Repeat the lines beginning at the one with "<p>&copy; 2025 AI" and running to the end of the material, keeping the first and last of them, exactly as they appear.
BEGIN Dataset
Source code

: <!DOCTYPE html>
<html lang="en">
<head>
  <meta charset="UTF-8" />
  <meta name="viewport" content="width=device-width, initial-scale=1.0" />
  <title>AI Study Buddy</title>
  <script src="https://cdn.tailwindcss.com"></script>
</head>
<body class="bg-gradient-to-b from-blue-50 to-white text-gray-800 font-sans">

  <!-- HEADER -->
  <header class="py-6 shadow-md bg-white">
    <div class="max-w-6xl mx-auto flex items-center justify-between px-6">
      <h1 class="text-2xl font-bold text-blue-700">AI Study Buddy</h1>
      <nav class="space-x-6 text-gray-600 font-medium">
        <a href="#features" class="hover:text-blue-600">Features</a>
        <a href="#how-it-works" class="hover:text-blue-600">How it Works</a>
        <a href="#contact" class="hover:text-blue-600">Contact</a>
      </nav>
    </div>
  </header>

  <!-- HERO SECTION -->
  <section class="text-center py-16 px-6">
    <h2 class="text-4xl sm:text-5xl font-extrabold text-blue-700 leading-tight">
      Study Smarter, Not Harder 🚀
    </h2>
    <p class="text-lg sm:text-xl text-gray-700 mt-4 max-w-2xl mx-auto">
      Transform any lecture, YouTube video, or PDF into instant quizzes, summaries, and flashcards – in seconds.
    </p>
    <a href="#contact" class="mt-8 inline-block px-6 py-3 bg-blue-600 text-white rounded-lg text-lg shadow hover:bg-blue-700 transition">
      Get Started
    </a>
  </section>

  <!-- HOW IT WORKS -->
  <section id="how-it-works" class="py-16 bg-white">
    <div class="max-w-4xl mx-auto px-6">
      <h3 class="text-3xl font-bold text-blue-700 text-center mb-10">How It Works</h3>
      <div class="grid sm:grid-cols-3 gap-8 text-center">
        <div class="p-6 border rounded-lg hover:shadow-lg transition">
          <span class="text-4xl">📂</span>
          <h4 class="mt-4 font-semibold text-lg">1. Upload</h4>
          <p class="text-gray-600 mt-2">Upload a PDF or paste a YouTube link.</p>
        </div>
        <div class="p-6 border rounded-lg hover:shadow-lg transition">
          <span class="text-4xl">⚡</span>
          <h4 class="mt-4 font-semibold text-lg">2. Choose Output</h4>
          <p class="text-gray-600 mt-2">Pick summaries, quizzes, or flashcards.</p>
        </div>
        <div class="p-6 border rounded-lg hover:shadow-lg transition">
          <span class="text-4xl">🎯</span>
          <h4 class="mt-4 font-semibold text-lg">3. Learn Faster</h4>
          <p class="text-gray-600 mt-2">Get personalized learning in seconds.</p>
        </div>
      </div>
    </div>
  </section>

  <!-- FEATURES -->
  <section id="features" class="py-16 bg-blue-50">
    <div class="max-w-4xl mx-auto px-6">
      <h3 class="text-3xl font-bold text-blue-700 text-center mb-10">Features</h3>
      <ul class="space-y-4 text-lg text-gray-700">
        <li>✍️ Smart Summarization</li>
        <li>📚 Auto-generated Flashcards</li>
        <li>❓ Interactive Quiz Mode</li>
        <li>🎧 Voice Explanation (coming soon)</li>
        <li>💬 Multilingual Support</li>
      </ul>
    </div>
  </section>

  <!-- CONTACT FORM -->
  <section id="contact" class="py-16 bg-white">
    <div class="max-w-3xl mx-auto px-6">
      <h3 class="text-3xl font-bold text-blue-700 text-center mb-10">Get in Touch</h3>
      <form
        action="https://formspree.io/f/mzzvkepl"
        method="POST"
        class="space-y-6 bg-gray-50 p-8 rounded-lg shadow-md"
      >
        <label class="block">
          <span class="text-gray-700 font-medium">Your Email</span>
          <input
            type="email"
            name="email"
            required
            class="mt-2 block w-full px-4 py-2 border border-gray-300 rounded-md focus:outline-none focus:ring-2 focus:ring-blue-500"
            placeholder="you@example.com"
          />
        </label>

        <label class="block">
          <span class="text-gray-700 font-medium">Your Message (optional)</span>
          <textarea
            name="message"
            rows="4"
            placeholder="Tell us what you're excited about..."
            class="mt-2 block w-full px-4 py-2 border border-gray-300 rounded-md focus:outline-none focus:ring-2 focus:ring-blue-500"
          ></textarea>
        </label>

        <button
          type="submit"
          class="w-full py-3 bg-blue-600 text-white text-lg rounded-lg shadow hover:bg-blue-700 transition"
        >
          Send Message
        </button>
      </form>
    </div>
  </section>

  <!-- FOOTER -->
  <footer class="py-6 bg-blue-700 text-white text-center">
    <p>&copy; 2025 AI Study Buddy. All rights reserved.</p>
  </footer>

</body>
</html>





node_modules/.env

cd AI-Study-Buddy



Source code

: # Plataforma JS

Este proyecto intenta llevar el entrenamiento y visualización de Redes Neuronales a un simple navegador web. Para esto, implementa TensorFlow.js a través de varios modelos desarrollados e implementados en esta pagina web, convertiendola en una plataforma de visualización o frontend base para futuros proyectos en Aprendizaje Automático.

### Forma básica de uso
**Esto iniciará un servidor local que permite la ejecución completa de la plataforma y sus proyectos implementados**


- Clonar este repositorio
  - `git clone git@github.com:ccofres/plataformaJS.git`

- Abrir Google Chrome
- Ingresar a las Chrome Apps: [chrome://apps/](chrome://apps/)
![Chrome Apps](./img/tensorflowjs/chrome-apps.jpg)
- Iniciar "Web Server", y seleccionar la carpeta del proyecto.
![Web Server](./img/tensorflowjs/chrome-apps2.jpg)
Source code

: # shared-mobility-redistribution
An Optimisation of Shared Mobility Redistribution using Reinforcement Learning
END Dataset
**Task solution:**
    <p>&copy; 2025 AI Study Buddy. All rights reserved.</p>
  </footer>

</body>
</html>





node_modules/.env

cd AI-Study-Buddy



Source code

: # Plataforma JS

Este proyecto intenta llevar el entrenamiento y visualización de Redes Neuronales a un simple navegador web. Para esto, implementa TensorFlow.js a través de varios modelos desarrollados e implementados en esta pagina web, convertiendola en una plataforma de visualización o frontend base para futuros proyectos en Aprendizaje Automático.

### Forma básica de uso
**Esto iniciará un servidor local que permite la ejecución completa de la plataforma y sus proyectos implementados**


- Clonar este repositorio
  - `git clone git@github.com:ccofres/plataformaJS.git`

- Abrir Google Chrome
- Ingresar a las Chrome Apps: [chrome://apps/](chrome://apps/)
![Chrome Apps](./img/tensorflowjs/chrome-apps.jpg)
- Iniciar "Web Server", y seleccionar la carpeta del proyecto.
![Web Server](./img/tensorflowjs/chrome-apps2.jpg)
Source code

: # shared-mobility-redistribution
An Optimisation of Shared Mobility Redistribution using Reinforcement Learning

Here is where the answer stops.